Loneliness and the Christian: Part 2

The other night, I gathered with a few friends and watched part 1 from a Polish film from 1989, called The Dekalog. It is a series of ten shorts with plots loosely based upon the Ten Commandments. We watched  the first one based on “Thou shalt not have any gods before me.” Without giving too much of context to ruin the experience, a 12-year-old boy named Pawel lives alone with his father, a physics professor, who introduces him to his world of logic and computers. One morning the highly reflective Pawel is struck by the sight of a dead dog, and he asks his father some deep questions about death, to which is father only responds in a cold, scientific way. Later on, Pawel talks to his religious aunt, Irena, about his father’s explanations, and she very respectively engages him in a conversation about faith and God:

Pawel: Dad told me we are living to make life easier for those who will come after us, but it doesn’t always work out.

Irena: Not always, your father is right. It’s just..if you can do something for others to help, to be there, even if it’s only a little thing, you know you are needed…and life becomes brighter somehow. There are big and small things. Today you liked the dumplings, and that made me happy. One is alive, and it’s a present.

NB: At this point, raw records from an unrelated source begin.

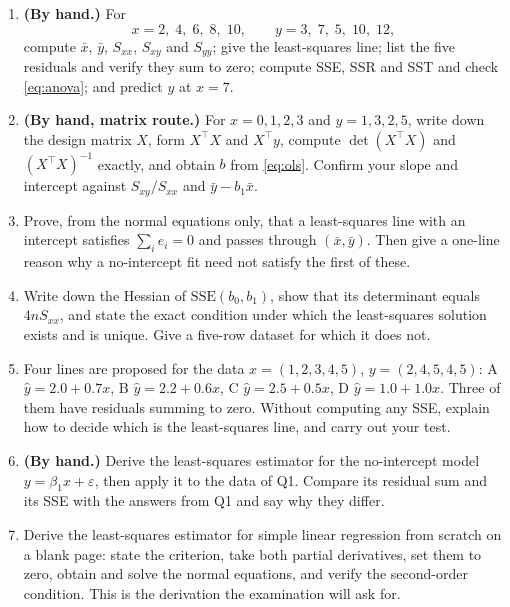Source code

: \documentclass[11pt]{article}
\begin{document}
\begin{enumerate}[leftmargin=*,label=\textbf{Q\arabic*.}]
  \item \textbf{(By hand.)} For
    \[
      x = 2,\;4,\;6,\;8,\;10, \qquad y = 3,\;7,\;5,\;10,\;12,
    \]
    compute $\bar x$, $\bar y$, $S_{xx}$, $S_{xy}$ and $S_{yy}$; give the
    least-squares line; list the five residuals and verify they sum to zero;
    compute SSE, SSR and SST and check \eqref{eq:anova}; and predict $y$ at
    $x=7$.

  \item \textbf{(By hand, matrix route.)} For $x = 0,1,2,3$ and
    $y = 1,3,2,5$, write down the design matrix $X$, form $X^{\!\top}\!X$ and
    $X^{\!\top}y$, compute $\det(X^{\!\top}\!X)$ and $(X^{\!\top}\!X)^{-1}$
    exactly, and obtain $b$ from \eqref{eq:ols}. Confirm your slope and
    intercept against $S_{xy}/S_{xx}$ and $\bar y - b_1\bar x$.

  \item Prove, from the normal equations only, that a least-squares line with
    an intercept satisfies $\sum_i e_i = 0$ and passes through
    $(\bar x, \bar y)$. Then give a one-line reason why a no-intercept fit
    need not satisfy the first of these.

  \item Write down the Hessian of $\mathrm{SSE}(b_0,b_1)$, show that its
    determinant equals $4nS_{xx}$, and state the exact condition under which
    the least-squares solution exists and is unique. Give a five-row dataset
    for which it does not.

  \item Four lines are proposed for the data $x=(1,2,3,4,5)$,
    $y=(2,4,5,4,5)$: A $\hat y = 2.0+0.7x$, B $\hat y = 2.2+0.6x$,
    C $\hat y = 2.5+0.5x$, D $\hat y = 1.0+1.0x$. Three of them have
    residuals summing to zero. Without computing any SSE, explain how to
    decide which is the least-squares line, and carry out your test.

  \item \textbf{(By hand.)} Derive the least-squares estimator for the
    no-intercept model $y = \beta_1x + \varepsilon$, then apply it to the data
    of Q1. Compare its residual sum and its SSE with the answers from Q1 and
    say why they differ.

  \item Derive the least-squares estimator for simple linear regression from
    scratch on a blank page: state the criterion, take both partial
    derivatives, set them to zero, obtain and solve the normal equations, and
    verify the second-order condition. This is the derivation the examination
    will ask for.


\end{enumerate}
\end{document}
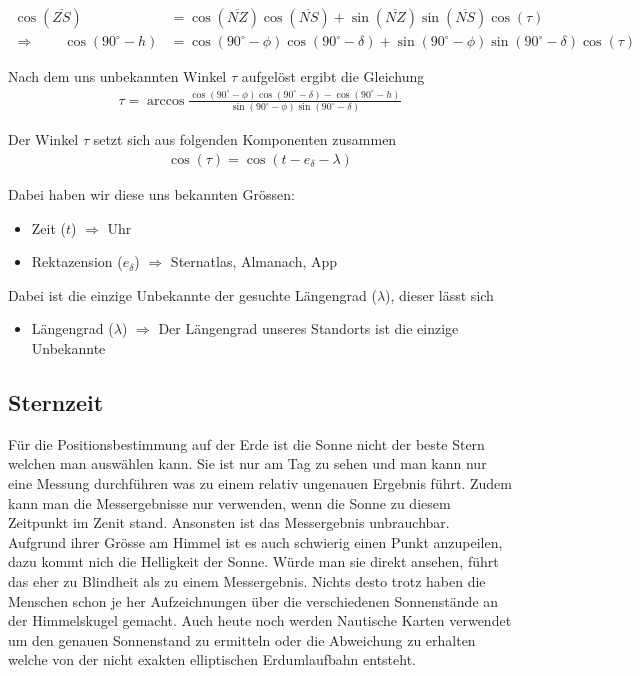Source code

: \begin{refsection}
\begin{align*}
\cos(\overline{ZS}) &= \cos(\overline{NZ}) \cos(\overline{NS}) + \sin(\overline{NZ}) \sin(\overline{NS}) \cos(\tau) \\
\Rightarrow \quad \quad
\cos(90^{\circ} - h) &= \cos(90^{\circ} - \phi) \cos(90^{\circ} - \delta) + \sin(90^{\circ} - \phi)\sin(90^{\circ} - \delta) \cos(\tau)
\end{align*}

Nach dem uns unbekannten Winkel $\tau$ aufgelöst ergibt die Gleichung
\begin{align*}
\tau = \arccos 
\frac{ \cos(90^{\circ} - \phi) \cos(90^{\circ} - \delta) - \cos(90^{\circ} - h)} {\sin(90^{\circ} - \phi)\sin(90^{\circ} - \delta)}
\end{align*}

Der Winkel $\tau$ setzt sich aus folgenden Komponenten zusammen
\begin{align*}
\cos (\tau) = \cos (t - e_\delta - \lambda) 
\end{align*}

Dabei haben wir diese uns bekannten Grössen:
\begin{itemize}
\item Zeit ($t$) $\Rightarrow$ Uhr
\item Rektazension ($e_\delta$) $\Rightarrow$ Sternatlas, Almanach, App 
\end{itemize}


Dabei ist die einzige Unbekannte der gesuchte Längengrad ($\lambda$), dieser lässt sich 
\begin{itemize}
\item Längengrad ($\lambda$) $\Rightarrow$ Der Längengrad unseres Standorts ist die einzige Unbekannte
\end{itemize}

\subsection{Sternzeit}
Für die Positionsbestimmung auf der Erde ist die Sonne nicht der beste Stern welchen man auswählen kann. Sie ist nur am Tag zu sehen und man kann nur eine Messung durchführen was zu einem relativ ungenauen Ergebnis führt. Zudem kann man die Messergebnisse nur verwenden, wenn die Sonne zu diesem Zeitpunkt im Zenit stand. Ansonsten ist das Messergebnis unbrauchbar. Aufgrund ihrer Grösse am Himmel ist es auch schwierig einen Punkt anzupeilen, dazu kommt nich die Helligkeit der Sonne. Würde man sie direkt ansehen, führt das eher zu Blindheit als zu einem Messergebnis.
Nichts desto trotz haben die Menschen schon je her Aufzeichnungen über die verschiedenen Sonnenstände an der Himmelskugel gemacht. Auch heute noch werden Nautische Karten verwendet um den genauen Sonnenstand zu ermitteln oder die Abweichung zu erhalten welche von der nicht exakten elliptischen Erdumlaufbahn entsteht.


\end{refsection}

Later on in the scene, Pawel asks his aunt is she believes in God. She nods affirmingly and then he asks, “who is he?”  She draws the young boy into an embracing hug and asks him “how do you feel now?” Pawel responds, “I love you.”

“Exactly,” Irena says, “that’s where he is.”

There is something so beautifully practical and simple and childlike in that response, and it does reflect the heart of God. I believe it’s safe to say that we do not experience God in an isolated chasm. We need each other. We give God’s love to each other.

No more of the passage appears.